N. Padmamma (supra) refers to a judgment of the Supreme Court of South Africa. It may be relevant to state that by this decision, the matter and issue was referred to a larger Bench, which reference was decided vide judgment dated 23rd September 2014 by a three Judge Bench, authored by T.S. Thakur, J. in N. Padmamma and Others v. S. Ramakrishna Reddy and Others 18. This judgment in N. Padmamma (supra) does not specifically refer to the law of primogeniture as that issue was not raised. Neither was the custom of impartibility of estate considered by the larger Bench.

34. The Delhi High Court in Tikka Shatrujit Singh Others v. Brig Sukhjit Singh Another19, has lucidly, in a tabulated form, drawn distinction between the rule of primogeniture and impartible estate as applicable to Rulers of princely states and zamindars/jagidars in the following manner:

S.No.

Ruler of an Indian State

The holder of a Zamindari

1.

The Ruler (Sovereign) would be the absolute owner of the State and its properties. None else would have any interest or share in his property.

The holder of a Zamindari, as distinct from the Ruler of an Indian State, may hold it as an impartible estate. If it is ancestral, he holds it on behalf of the family and although there would be no right of partition, his interest will not be that of an absolute owner, which a sovereign Ruler had. It would have been family property and of the type understood by the series of decisions in that regard.

2.

Primogeniture would be presumed to apply as a Rule for succession.

Primogeniture would not, repeat not, be Presumed to apply, but will have to be proved as a Custom.

3.

He would have been signatory to a Covenant/agreement ceding his State first (15.8.1947) to the Dominion of India on three subjects, external affairs, communication defence. And thereafter by the Covenant or the Merger Agreement ceding the administration of his State to the Union or other Government prior to 26.01.1950.
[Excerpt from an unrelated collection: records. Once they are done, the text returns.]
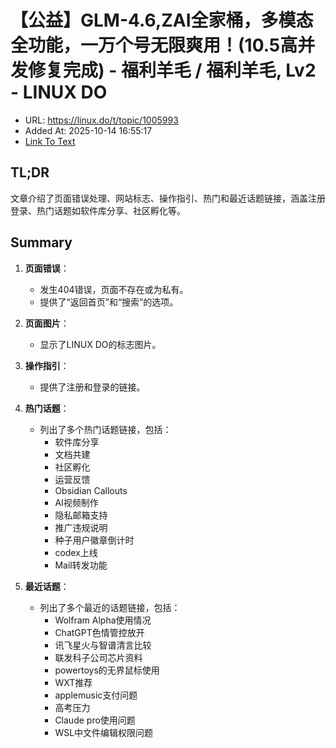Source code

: # 【公益】GLM-4.6,ZAI全家桶，多模态全功能，一万个号无限爽用！(10.5高并发修复完成) - 福利羊毛 / 福利羊毛, Lv2 - LINUX DO
- URL: https://linux.do/t/topic/1005993
- Added At: 2025-10-14 16:55:17
- [Link To Text](2025-10-14-【公益】glm-4.6,zai全家桶，多模态全功能，一万个号无限爽用！(10.5高并发修复完成)---福利羊毛-福利羊毛,-lv2---linux-do_raw.md)

## TL;DR
文章介绍了页面错误处理、网站标志、操作指引、热门和最近话题链接，涵盖注册登录、热门话题如软件库分享、社区孵化等。

## Summary
1. **页面错误**：
   - 发生404错误，页面不存在或为私有。
   - 提供了“返回首页”和“搜索”的选项。

2. **页面图片**：
   - 显示了LINUX DO的标志图片。

3. **操作指引**：
   - 提供了注册和登录的链接。

4. **热门话题**：
   - 列出了多个热门话题链接，包括：
     - 软件库分享
     - 文档共建
     - 社区孵化
     - 运营反馈
     - Obsidian Callouts
     - AI视频制作
     - 隐私邮箱支持
     - 推广违规说明
     - 种子用户徽章倒计时
     - codex上线
     - Mail转发功能

5. **最近话题**：
   - 列出了多个最近的话题链接，包括：
     - Wolfram Alpha使用情况
     - ChatGPT色情管控放开
     - 讯飞星火与智谱清言比较
     - 联发科子公司芯片资料
     - powertoys的无界鼠标使用
     - WXT推荐
     - applemusic支付问题
     - 高考压力
     - Claude pro使用问题
     - WSL中文件编辑权限问题
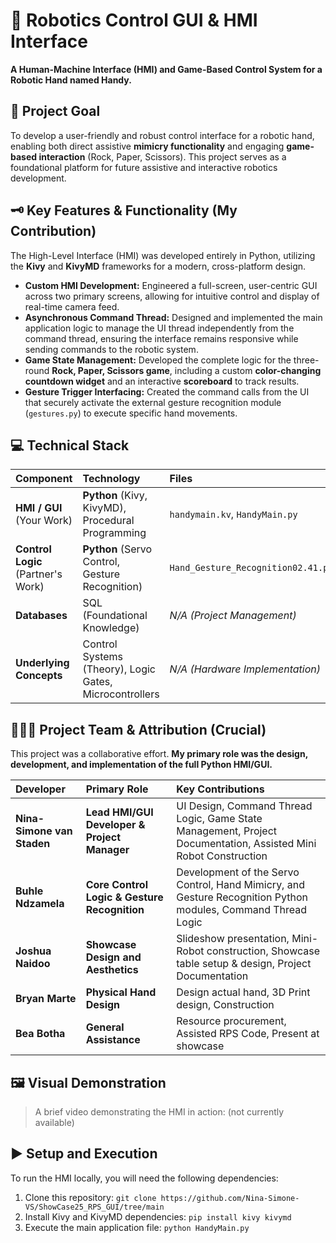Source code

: # 🤖 Robotics Control GUI & HMI Interface

**A Human-Machine Interface (HMI) and Game-Based Control System for a Robotic Hand named Handy.**

## 🎯 Project Goal

To develop a user-friendly and robust control interface for a robotic hand, enabling both direct assistive **mimicry functionality** and engaging **game-based interaction** (Rock, Paper, Scissors). This project serves as a foundational platform for future assistive and interactive robotics development.

## 🗝 Key Features & Functionality (My Contribution)

The High-Level Interface (HMI) was developed entirely in Python, utilizing the **Kivy** and **KivyMD** frameworks for a modern, cross-platform design.

* **Custom HMI Development:** Engineered a full-screen, user-centric GUI across two primary screens, allowing for intuitive control and display of real-time camera feed.
* **Asynchronous Command Thread:** Designed and implemented the main application logic to manage the UI thread independently from the command thread, ensuring the interface remains responsive while sending commands to the robotic system.
* **Game State Management:** Developed the complete logic for the three-round **Rock, Paper, Scissors game**, including a custom **color-changing countdown widget** and an interactive **scoreboard** to track results.
* **Gesture Trigger Interfacing:** Created the command calls from the UI that securely activate the external gesture recognition module (`gestures.py`) to execute specific hand movements.

## 💻 Technical Stack

| Component | Technology | Files |
| :--- | :--- | :--- |
| **HMI / GUI** (Your Work) | **Python** (Kivy, KivyMD), Procedural Programming | `handymain.kv`, `HandyMain.py` |
| **Control Logic** (Partner's Work) | **Python** (Servo Control, Gesture Recognition) | `Hand_Gesture_Recognition02.41.py` |
| **Databases** | SQL (Foundational Knowledge) | *N/A (Project Management)* |
| **Underlying Concepts** | Control Systems (Theory), Logic Gates, Microcontrollers | *N/A (Hardware Implementation)* |

## 🧑‍🤝‍🧑 Project Team & Attribution (Crucial)

This project was a collaborative effort. **My primary role was the design, development, and implementation of the full Python HMI/GUI.**

| Developer | Primary Role | Key Contributions |
| :--- | :--- | :--- |
| **Nina-Simone van Staden** | **Lead HMI/GUI Developer & Project Manager** | UI Design, Command Thread Logic, Game State Management, Project Documentation, Assisted Mini Robot Construction |
| **Buhle Ndzamela** | **Core Control Logic & Gesture Recognition** | Development of the Servo Control, Hand Mimicry, and Gesture Recognition Python modules, Command Thread Logic |
| **Joshua Naidoo** | **Showcase Design and Aesthetics** | Slideshow presentation, Mini-Robot construction, Showcase table setup & design, Project Documentation|
| **Bryan Marte** | **Physical Hand Design** | Design actual hand, 3D Print design, Construction|
| **Bea Botha** | **General Assistance** | Resource procurement, Assisted RPS Code, Present at showcase|

## 🖼️ Visual Demonstration

> A brief video demonstrating the HMI in action: (not currently available)

## ▶️ Setup and Execution

To run the HMI locally, you will need the following dependencies:

1.  Clone this repository: `git clone https://github.com/Nina-Simone-VS/ShowCase25_RPS_GUI/tree/main`
2.  Install Kivy and KivyMD dependencies: `pip install kivy kivymd`
3.  Execute the main application file: `python HandyMain.py`
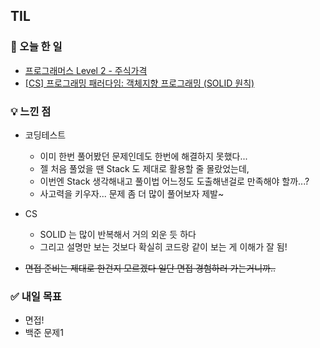 ## TIL
### 📌 오늘 한 일
- [프로그래머스 Level 2 - 주식가격](https://jelliclesu.github.io/algorithm/%ED%94%84%EB%A1%9C%EA%B7%B8%EB%9E%98%EB%A8%B8%EC%8A%A4/2025/04/23/algo.html)
- [[CS] 프로그래밍 패러다임: 객체지향 프로그래밍 (SOLID 원칙)](https://jelliclesu.github.io/cs/%ED%94%84%EB%A1%9C%EA%B7%B8%EB%9E%98%EB%B0%8D%20%ED%8C%A8%EB%9F%AC%EB%8B%A4%EC%9E%84/2025/04/23/cs.html)

### 💡 느낀 점
- 코딩테스트
  - 이미 한번 풀어봤던 문제인데도 한번에 해결하지 못했다...
  - 젤 처음 풀었을 땐 Stack 도 제대로 활용할 줄 몰랐었는데,
  - 이번엔 Stack 생각해내고 풀이법 어느정도 도출해낸걸로 만족해야 할까...?
  - 사고력을 키우자... 문제 좀 더 많이 풀어보자 제발~
- CS
  - SOLID 는 많이 반복해서 거의 외운 듯 하다
  - 그리고 설명만 보는 것보다 확실히 코드랑 같이 보는 게 이해가 잘 됨!
   
- ~~면접 준비는 제대로 한건지 모르겠다 일단 면접 경험하러 가는거니까..~~

### ✅ 내일 목표
- 면접!
- 백준 문제1
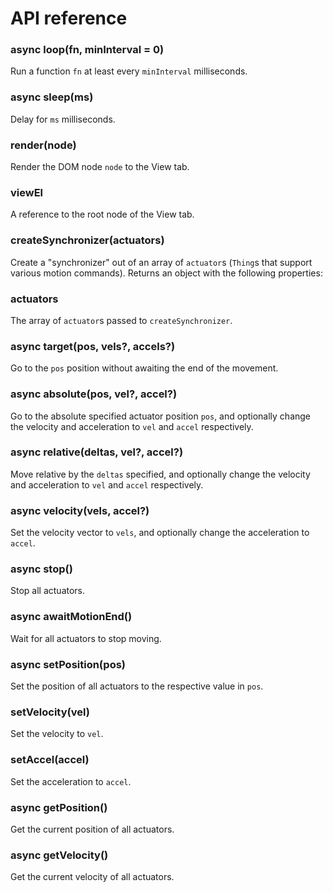 # API reference

### async loop(fn, minInterval = 0)

Run a function `fn` at least every `minInterval` milliseconds.

### async sleep(ms)

Delay for `ms` milliseconds.

### render(node)

Render the DOM node `node` to the View tab.

### viewEl

A reference to the root node of the View tab.

### createSynchronizer(actuators)

Create a "synchronizer" out of an array of `actuator`s (`Thing`s that support various motion commands). Returns an object with the following properties:

### actuators

The array of `actuator`s passed to `createSynchronizer`.

### async target(pos, vels?, accels?)

Go to the `pos` position without awaiting the end of the movement.


### async absolute(pos, vel?, accel?)

Go to the absolute specified actuator position `pos`, and optionally change the velocity and acceleration to `vel` and `accel` respectively.

### async relative(deltas, vel?, accel?)

Move relative by the `deltas` specified, and optionally change the velocity and acceleration to `vel` and `accel` respectively.

### async velocity(vels, accel?)

Set the velocity vector to `vels`, and optionally change the acceleration to `accel`.

### async stop()

Stop all actuators.

### async awaitMotionEnd()

Wait for all actuators to stop moving.

### async setPosition(pos)

Set the position of all actuators to the respective value in `pos`.

### setVelocity(vel)

Set the velocity to `vel`.

### setAccel(accel)

Set the acceleration to `accel`.

### async getPosition()

Get the current position of all actuators.

### async getVelocity()

Get the current velocity of all actuators.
He would not have been a party to any of the items 3 to 5 in the first column. This establishes the difference in status between a former Ruler on the one side and a Zamindari on the other. This in turn, makes all the difference to the applicable law.

4.

After 26th January, 1950, he would be recognised as a Ruler of a former Indian State by the President of India under Article 366 of the Constitution.

—-

5.

He would be receiving an annual privy purse for the amount fixed by the Ministry of States.

—-

6.

On his death, succession (properties) would be covered by the first part of the exception under Section 5(ii) and therefore not affected by the 1956 Act. If he dies after 17.6.1956, it would make no difference to the succession which will still be by primogeniture.

If he dies after 17.6.1956, succession to his estate shall not be by primogeniture. It will be as per Section 8 of Hindu Succession Act.

7.

He would be De-recognised as a Ruler by the 26th Amendment.

Since he was never recognised as a Ruler, there is no question of ‘Derecognition’.

35. Preamble of the Succession Act states that it is an Act to amend and codify the law relating to intestate succession amongst Hindus and as originally enacted did not profess to amend and codify the law relating to the nature of all the properties held by Hindus, with the exception of Section 14 of the Succession Act. Section 4 of the Succession Act provides that the text, rule, interpretation, custom or usage of Hindu law will cease to have effect with respect to any matter for which provision is made in the Act and further any other law in force, which is inconsistent with the provisions of the Act, will cease to apply. Section 6 of the Succession Act deals with devolution of interest of a Hindu male (and daughter of a coparcener after amendment vide the Hindu Succession (Amendment) Act 2005) having interest in a Mitakshara coparcenary as distinct from a joint Hindu family.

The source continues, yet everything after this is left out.